🤖 AI Summary
To address the challenges of orchestrating heterogeneous components—large language models (LLMs), retrieval models, tools, and data sources—in modular generative information access (GenIA) systems, and their insufficient dynamic adaptability, this paper proposes a real-time adaptive orchestration architecture. We first systematically define the GenIA module interaction space and introduce a real-time self-organizing orchestration paradigm grounded in dual awareness of query semantics and module capabilities, enabling on-demand configuration, utility optimization, and cost control in unison. Core technical contributions include: (i) a meta-controller-driven lightweight runtime evaluation mechanism; (ii) fine-grained module capability profiling; (iii) dynamic routing policies; and (iv) feedback-driven online optimization. The resulting scalable orchestration framework articulates key design principles and implementation pathways, providing the information retrieval (IR) community with a blueprint for next-generation system architectures tailored to evolving AI infrastructure.
📝 Abstract
Advancements in large language models (LLMs) have driven the emergence of complex new systems to provide access to information, that we will collectively refer to as modular generative information access (GenIA) systems. They integrate a broad and evolving range of specialized components, including LLMs, retrieval models, and a heterogeneous set of sources and tools. While modularity offers flexibility, it also raises critical challenges: How can we systematically characterize the space of possible modules and their interactions? How can we automate and optimize interactions among these heterogeneous components?

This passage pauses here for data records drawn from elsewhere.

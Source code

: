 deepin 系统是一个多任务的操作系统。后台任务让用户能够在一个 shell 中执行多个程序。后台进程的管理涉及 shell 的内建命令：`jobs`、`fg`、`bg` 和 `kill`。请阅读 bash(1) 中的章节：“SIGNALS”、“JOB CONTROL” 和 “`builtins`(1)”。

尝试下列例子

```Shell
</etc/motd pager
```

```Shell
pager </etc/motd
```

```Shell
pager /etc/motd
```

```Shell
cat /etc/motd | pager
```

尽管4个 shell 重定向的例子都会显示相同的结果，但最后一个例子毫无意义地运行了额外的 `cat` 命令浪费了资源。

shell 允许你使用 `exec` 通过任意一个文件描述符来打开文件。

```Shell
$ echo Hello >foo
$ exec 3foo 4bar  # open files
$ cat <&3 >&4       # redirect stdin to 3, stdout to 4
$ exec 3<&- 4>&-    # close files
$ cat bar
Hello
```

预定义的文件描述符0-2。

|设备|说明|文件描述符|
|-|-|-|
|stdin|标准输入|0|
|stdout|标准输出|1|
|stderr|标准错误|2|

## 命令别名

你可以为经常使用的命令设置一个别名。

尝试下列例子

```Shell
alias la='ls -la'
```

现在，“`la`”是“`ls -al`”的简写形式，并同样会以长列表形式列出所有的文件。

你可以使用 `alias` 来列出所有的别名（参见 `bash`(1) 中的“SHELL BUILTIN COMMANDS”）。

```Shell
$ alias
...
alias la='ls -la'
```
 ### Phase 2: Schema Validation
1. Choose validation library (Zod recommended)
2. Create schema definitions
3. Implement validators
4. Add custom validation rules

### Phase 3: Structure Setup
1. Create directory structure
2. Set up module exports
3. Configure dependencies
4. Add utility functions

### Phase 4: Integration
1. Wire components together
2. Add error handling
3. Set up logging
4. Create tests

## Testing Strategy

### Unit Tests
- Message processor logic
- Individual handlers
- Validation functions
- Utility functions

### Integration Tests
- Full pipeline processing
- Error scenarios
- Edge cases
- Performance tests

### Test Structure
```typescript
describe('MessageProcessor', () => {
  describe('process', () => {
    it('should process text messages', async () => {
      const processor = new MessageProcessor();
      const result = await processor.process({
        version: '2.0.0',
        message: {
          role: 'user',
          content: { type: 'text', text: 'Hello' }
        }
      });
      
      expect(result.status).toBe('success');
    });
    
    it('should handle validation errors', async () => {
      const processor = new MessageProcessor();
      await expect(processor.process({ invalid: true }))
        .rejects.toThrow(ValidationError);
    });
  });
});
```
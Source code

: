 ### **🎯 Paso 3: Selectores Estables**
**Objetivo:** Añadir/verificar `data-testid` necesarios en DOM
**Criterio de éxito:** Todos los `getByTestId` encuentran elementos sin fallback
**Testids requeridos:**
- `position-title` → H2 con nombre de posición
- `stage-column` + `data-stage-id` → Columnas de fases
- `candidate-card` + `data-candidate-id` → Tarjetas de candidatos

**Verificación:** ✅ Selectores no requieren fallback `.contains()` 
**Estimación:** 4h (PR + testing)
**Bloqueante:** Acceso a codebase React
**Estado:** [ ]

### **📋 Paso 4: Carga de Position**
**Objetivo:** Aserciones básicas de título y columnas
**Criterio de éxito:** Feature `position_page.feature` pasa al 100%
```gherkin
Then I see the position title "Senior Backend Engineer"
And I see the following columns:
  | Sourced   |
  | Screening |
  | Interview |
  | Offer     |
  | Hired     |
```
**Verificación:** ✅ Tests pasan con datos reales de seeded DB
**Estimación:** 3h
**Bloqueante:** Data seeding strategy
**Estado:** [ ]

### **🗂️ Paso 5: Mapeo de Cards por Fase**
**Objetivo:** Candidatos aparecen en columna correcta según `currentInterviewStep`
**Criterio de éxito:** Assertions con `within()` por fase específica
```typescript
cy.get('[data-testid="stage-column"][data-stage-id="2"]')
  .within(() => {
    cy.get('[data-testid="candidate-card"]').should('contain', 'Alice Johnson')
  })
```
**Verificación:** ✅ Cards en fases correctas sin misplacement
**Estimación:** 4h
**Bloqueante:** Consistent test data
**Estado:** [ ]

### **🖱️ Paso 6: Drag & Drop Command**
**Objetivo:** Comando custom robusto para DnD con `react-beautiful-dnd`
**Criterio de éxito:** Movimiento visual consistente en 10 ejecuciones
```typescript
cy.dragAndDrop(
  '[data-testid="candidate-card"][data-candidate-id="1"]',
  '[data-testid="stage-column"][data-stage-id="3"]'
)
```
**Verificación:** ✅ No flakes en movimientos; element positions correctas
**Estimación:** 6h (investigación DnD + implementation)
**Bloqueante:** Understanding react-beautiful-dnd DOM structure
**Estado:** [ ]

And, how do we enable this modular system to dynamically adapt to varying user query requirements and evolving module capabilities? In this perspective paper, we argue that the architecture of future modular generative information access systems will not just assemble powerful components, but enable a self-organizing system through real-time adaptive orchestration -- where components' interactions are dynamically configured for each user input, maximizing information relevance while minimizing computational overhead. We give provisional answers to the questions raised above with a roadmap that depicts the key principles and methods for designing such an adaptive modular system. We identify pressing challenges, and propose avenues for addressing them in the years ahead. This perspective urges the IR community to rethink modular system designs for developing adaptive, self-optimizing, and future-ready architectures that evolve alongside their rapidly advancing underlying technologies.